China’s handling of this malaise is consequential. It is the playbook written for all other Chinese developers, for the country as a whole, and for us investors. The real estate sector was a reliable growth contributor to an economy which could not possibly grow exports at the same pace anymore as we have witnessed in the last three decades – trade wars and labour cost inflation have put a damper on this.

Alternatives to real estate will be hard to find. Electricity blackouts which recently hit many parts of China and ballooning energy prices make green investments, however necessary, a politically risky proposition. (We will see how western democracies fare in this expensive transition). Consumption as a growth tool can only work when inequality is meaningfully reversed – hence the billionaire bashing and the new Mao- slogans of “common prosperity”.

Until such goals miraculously become reality, the wealthy will consume less. New high-rises, long considered a tool to break up village communities and ethnic minorities, have created an atomised populace exclusively dependent on the CCP. This makes the Communist Party in turn exclusively at fault. Missteps risk social unrest. Increasingly brutal control will intensify, hurting growth.

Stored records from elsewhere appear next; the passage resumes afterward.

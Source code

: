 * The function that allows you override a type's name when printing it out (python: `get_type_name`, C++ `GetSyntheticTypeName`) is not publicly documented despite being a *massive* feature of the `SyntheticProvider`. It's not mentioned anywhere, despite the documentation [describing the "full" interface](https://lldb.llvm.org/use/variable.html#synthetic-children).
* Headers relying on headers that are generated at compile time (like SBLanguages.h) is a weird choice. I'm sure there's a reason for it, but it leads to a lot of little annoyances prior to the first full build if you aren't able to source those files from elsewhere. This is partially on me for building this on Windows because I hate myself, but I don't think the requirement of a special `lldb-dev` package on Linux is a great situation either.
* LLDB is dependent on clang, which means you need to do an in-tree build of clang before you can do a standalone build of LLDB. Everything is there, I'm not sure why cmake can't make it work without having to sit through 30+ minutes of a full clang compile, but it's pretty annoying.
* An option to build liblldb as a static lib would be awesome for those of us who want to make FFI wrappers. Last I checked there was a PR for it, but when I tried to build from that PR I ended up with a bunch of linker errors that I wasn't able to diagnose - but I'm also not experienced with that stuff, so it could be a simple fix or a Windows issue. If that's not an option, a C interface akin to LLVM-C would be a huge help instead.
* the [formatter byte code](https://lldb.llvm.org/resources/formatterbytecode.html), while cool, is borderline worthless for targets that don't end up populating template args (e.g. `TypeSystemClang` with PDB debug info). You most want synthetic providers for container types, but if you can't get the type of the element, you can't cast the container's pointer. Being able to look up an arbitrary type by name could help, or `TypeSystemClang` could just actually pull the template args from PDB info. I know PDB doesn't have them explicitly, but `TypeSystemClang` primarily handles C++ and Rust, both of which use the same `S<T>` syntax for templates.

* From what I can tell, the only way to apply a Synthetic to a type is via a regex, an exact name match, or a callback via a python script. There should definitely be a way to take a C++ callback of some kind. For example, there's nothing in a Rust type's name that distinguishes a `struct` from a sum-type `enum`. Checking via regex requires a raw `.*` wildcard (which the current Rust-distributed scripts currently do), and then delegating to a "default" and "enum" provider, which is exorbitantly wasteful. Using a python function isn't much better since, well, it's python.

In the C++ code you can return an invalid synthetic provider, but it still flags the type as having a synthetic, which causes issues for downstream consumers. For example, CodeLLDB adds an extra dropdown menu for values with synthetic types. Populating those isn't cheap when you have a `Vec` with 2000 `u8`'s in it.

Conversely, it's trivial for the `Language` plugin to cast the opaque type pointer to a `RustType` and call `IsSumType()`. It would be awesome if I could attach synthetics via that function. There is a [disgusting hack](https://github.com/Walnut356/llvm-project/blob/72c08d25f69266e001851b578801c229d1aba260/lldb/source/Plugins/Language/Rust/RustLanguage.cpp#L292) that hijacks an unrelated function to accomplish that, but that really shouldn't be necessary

Our retail investments over the last two decades rested on the assumption of China’s unwavering, economic expansion. It profited exporters of machinery, commodities and consumer goods from the rest of the world. As illustrated, neither export, nor consumption, nor public or private investment can guarantee China’s continuous growth we have long taken for granted. It is time to examine our portfolio.

The purpose of this column is to broaden readers’ general financial knowledge and it should not be interpreted as presenting investment advice, or advice on the buying and selling of financial products.